===== Materials provided

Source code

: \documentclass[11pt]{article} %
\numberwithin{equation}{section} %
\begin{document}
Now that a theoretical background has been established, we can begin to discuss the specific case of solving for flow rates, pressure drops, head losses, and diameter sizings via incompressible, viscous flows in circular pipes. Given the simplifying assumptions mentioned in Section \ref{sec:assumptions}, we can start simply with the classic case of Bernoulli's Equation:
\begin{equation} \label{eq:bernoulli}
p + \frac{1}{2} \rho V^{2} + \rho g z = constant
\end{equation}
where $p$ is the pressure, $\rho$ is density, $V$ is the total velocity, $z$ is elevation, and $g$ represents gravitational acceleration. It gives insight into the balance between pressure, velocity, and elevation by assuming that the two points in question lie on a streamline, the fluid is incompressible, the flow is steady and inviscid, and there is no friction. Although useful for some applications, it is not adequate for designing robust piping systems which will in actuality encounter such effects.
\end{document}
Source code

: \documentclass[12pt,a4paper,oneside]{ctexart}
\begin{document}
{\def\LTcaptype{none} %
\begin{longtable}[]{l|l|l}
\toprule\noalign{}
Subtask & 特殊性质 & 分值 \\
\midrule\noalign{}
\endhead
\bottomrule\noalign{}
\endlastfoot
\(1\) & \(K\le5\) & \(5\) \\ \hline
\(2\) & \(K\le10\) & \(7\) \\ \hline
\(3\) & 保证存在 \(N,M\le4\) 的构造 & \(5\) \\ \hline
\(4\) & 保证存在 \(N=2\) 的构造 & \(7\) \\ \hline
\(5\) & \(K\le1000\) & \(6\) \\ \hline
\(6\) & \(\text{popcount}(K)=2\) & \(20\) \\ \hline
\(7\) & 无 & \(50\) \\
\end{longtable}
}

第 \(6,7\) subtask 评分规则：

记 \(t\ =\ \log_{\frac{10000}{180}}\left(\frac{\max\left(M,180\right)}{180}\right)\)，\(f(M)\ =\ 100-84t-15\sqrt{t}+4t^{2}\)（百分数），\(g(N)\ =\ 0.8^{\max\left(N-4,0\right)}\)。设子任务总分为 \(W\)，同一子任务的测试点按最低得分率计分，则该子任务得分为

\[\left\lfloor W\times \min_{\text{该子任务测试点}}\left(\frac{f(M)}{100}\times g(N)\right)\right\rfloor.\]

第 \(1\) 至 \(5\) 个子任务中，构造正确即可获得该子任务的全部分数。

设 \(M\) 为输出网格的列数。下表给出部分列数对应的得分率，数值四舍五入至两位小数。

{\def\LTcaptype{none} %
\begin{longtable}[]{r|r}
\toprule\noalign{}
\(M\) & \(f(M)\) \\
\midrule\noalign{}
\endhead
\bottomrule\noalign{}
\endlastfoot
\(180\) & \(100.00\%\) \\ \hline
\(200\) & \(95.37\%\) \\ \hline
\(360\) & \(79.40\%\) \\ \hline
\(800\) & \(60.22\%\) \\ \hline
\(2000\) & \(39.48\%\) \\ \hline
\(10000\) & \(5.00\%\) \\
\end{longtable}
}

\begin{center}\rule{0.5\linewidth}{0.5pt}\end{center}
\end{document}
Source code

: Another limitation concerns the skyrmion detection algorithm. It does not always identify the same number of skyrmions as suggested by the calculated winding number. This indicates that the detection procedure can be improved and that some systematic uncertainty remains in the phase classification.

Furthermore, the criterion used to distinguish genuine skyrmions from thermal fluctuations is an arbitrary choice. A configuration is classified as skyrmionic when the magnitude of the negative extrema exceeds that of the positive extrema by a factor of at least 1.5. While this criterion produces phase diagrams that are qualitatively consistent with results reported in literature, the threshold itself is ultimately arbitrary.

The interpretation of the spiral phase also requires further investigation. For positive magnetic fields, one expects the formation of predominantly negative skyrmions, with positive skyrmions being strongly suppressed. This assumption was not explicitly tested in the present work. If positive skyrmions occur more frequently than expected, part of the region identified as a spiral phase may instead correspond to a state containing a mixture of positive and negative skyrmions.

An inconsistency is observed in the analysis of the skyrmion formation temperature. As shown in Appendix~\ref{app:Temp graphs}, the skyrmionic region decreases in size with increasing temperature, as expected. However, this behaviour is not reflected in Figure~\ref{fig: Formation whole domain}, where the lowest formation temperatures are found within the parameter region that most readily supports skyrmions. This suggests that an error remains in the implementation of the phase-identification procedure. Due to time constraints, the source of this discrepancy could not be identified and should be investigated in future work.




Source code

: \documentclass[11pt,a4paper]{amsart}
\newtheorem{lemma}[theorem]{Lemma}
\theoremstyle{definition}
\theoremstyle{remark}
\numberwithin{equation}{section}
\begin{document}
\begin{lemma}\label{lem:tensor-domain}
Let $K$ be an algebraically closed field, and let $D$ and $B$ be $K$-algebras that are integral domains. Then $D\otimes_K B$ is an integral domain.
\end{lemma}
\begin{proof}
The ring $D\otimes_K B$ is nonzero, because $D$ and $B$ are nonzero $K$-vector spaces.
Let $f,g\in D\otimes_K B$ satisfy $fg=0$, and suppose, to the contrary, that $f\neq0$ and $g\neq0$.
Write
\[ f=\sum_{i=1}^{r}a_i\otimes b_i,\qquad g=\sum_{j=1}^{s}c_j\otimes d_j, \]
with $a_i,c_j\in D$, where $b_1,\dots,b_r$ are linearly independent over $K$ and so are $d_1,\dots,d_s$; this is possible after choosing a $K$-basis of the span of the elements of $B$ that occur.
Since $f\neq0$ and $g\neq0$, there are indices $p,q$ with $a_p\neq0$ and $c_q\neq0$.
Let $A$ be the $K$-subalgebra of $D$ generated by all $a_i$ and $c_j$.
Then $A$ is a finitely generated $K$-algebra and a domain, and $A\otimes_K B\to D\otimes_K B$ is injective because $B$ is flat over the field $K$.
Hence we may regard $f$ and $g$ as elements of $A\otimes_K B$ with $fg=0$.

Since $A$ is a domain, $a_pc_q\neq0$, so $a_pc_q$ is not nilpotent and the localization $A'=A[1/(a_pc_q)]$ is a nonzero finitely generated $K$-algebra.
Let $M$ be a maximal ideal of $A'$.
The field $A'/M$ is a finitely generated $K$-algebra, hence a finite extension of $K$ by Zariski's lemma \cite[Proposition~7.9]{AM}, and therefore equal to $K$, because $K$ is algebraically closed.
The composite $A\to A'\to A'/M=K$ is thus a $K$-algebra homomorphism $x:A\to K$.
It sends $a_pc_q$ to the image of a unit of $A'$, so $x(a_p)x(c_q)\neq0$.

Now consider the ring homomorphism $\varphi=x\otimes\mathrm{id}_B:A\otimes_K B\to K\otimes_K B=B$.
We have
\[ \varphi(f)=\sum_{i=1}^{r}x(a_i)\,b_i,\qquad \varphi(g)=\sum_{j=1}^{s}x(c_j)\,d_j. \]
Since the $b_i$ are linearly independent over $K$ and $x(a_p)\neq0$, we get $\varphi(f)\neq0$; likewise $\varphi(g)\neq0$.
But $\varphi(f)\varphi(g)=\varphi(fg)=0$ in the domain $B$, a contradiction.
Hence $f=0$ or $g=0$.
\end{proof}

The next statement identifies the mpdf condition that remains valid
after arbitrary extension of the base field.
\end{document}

==========
===== Materials provided

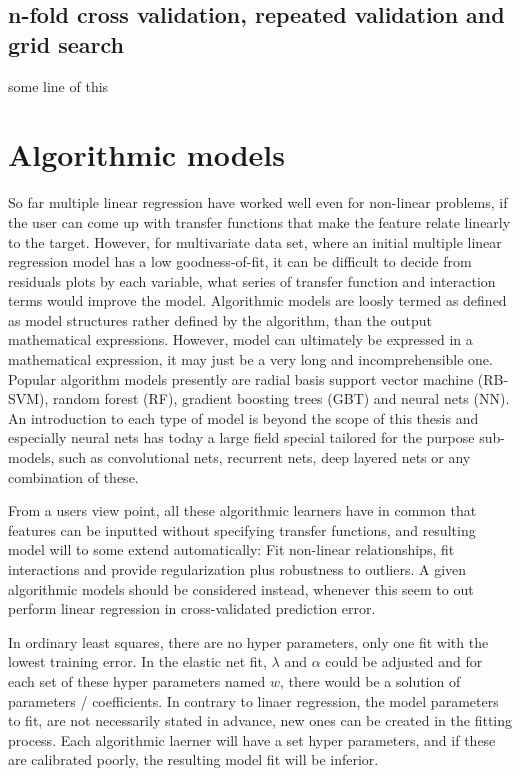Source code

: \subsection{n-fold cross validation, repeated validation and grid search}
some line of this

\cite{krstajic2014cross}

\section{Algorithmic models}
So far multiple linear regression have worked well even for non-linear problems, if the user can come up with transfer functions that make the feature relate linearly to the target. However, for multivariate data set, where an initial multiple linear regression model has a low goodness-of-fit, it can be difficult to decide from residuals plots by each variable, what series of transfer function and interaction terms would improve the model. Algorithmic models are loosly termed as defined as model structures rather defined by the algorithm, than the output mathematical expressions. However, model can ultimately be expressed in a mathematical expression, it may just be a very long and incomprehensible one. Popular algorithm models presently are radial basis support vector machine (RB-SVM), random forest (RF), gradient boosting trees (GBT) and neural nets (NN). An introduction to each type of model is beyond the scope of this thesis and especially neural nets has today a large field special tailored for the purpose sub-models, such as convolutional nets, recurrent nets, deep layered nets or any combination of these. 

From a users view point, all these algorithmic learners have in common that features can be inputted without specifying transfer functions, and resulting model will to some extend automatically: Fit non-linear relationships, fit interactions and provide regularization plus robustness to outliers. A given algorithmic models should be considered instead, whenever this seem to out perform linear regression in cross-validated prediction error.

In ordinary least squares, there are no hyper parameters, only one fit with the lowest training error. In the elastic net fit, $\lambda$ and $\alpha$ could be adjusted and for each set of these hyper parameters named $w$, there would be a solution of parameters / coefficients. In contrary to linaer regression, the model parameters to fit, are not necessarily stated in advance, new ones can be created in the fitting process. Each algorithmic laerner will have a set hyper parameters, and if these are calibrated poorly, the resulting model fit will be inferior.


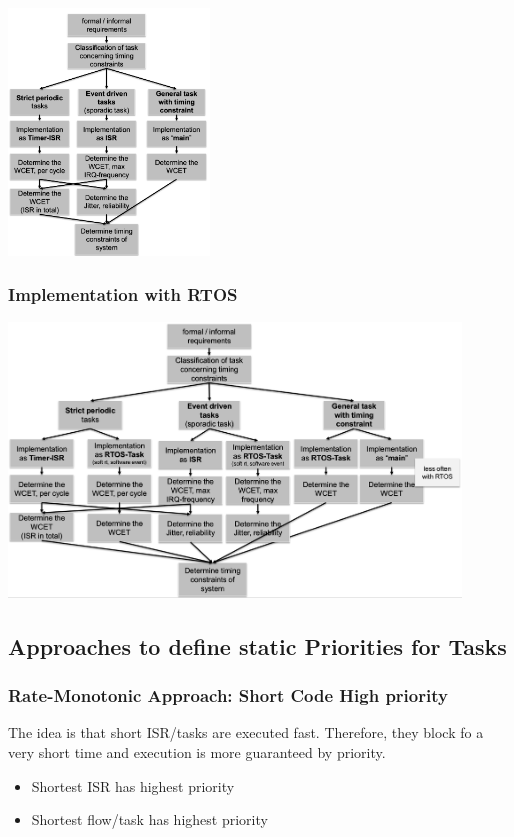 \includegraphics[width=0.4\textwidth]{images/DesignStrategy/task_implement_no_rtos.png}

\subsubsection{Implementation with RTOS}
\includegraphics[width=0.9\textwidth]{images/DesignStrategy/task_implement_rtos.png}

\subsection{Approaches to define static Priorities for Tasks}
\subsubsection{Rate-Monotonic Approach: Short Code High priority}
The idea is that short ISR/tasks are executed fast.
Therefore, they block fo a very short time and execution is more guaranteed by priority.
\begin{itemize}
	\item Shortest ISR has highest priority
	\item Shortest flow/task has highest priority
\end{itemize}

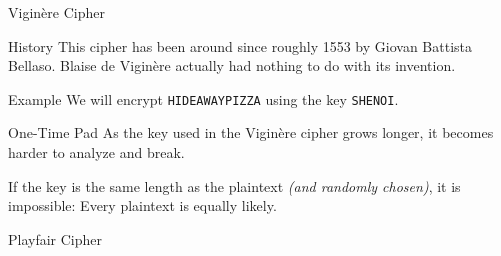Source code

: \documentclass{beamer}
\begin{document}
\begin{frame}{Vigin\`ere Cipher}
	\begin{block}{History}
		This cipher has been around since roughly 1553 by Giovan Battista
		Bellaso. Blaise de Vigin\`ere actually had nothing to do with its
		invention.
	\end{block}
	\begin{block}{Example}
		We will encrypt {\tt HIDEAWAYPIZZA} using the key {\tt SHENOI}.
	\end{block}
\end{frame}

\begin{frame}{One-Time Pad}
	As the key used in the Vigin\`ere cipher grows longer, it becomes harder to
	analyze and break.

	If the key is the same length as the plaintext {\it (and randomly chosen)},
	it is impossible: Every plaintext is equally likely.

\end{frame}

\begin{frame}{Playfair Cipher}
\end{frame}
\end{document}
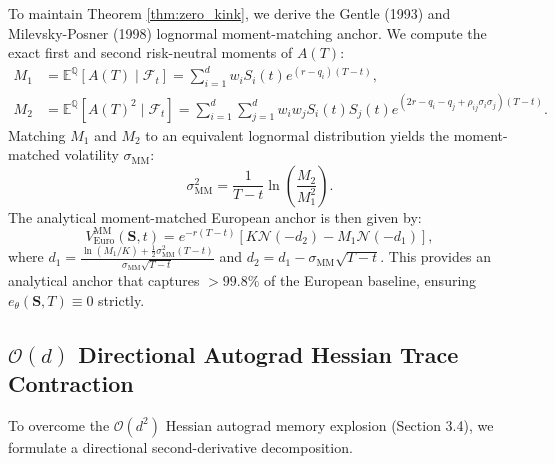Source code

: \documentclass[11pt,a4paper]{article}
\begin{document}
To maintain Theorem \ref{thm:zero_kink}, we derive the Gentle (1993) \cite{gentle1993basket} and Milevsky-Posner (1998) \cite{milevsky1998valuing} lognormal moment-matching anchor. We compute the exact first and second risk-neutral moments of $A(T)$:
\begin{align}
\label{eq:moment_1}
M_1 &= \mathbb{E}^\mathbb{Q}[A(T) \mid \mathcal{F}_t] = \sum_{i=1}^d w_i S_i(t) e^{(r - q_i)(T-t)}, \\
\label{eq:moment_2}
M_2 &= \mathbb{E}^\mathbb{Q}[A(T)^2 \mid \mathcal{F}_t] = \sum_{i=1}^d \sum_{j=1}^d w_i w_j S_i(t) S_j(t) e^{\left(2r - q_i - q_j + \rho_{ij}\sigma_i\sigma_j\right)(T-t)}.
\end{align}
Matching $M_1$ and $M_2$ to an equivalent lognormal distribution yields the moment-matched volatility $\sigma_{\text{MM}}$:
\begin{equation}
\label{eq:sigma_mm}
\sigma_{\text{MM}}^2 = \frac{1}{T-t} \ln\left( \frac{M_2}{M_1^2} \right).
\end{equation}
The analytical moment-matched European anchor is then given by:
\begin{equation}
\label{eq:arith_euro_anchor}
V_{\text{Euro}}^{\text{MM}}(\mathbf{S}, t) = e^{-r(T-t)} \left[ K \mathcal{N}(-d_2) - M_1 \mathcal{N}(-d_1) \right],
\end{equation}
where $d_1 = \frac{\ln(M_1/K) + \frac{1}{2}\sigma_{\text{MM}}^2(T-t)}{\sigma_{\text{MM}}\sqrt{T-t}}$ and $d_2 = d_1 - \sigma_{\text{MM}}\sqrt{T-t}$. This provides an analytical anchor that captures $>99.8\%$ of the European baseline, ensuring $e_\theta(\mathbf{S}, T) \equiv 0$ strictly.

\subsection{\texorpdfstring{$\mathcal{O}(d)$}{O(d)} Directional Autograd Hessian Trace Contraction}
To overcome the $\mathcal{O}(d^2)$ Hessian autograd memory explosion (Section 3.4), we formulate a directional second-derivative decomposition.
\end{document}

==========
===== Materials provided

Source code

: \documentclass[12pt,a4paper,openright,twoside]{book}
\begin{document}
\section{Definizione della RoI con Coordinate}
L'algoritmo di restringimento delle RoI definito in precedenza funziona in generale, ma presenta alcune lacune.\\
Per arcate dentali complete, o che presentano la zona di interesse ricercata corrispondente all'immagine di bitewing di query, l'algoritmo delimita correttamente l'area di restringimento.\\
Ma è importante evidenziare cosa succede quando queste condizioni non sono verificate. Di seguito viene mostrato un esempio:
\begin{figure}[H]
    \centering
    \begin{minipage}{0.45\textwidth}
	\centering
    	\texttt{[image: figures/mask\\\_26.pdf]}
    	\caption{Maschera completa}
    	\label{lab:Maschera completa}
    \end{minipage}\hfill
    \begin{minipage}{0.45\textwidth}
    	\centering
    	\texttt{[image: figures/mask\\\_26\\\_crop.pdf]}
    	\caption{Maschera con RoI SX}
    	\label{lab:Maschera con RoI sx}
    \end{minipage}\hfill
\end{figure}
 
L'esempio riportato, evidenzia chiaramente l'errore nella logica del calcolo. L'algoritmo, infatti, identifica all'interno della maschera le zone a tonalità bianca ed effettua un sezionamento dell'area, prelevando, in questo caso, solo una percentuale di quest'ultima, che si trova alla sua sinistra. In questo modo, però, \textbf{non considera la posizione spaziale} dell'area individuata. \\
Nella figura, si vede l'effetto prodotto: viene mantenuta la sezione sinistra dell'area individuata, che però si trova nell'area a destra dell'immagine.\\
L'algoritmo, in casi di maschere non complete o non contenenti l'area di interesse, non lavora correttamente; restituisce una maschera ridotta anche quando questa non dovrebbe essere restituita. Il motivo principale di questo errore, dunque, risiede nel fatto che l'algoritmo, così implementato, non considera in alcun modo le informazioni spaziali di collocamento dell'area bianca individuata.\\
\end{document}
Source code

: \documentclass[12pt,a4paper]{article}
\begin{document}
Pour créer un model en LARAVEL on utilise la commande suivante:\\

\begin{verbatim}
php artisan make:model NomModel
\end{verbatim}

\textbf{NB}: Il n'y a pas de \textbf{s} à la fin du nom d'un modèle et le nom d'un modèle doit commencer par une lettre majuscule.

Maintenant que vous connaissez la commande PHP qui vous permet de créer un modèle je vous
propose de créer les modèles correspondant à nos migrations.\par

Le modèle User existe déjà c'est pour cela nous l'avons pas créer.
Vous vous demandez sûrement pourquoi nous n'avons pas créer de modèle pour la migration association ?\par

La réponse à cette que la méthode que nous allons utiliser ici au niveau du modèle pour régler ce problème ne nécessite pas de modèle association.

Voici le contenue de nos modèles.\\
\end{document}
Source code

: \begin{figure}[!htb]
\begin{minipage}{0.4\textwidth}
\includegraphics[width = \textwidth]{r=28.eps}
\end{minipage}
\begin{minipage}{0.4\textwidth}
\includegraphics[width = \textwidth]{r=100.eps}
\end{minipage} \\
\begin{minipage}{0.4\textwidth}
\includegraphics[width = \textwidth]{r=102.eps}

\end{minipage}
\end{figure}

==========

> **What is being asked**: Looking at the records above, how many lines contain "expected"? Only the number is needed.

> **Exercise output**: 2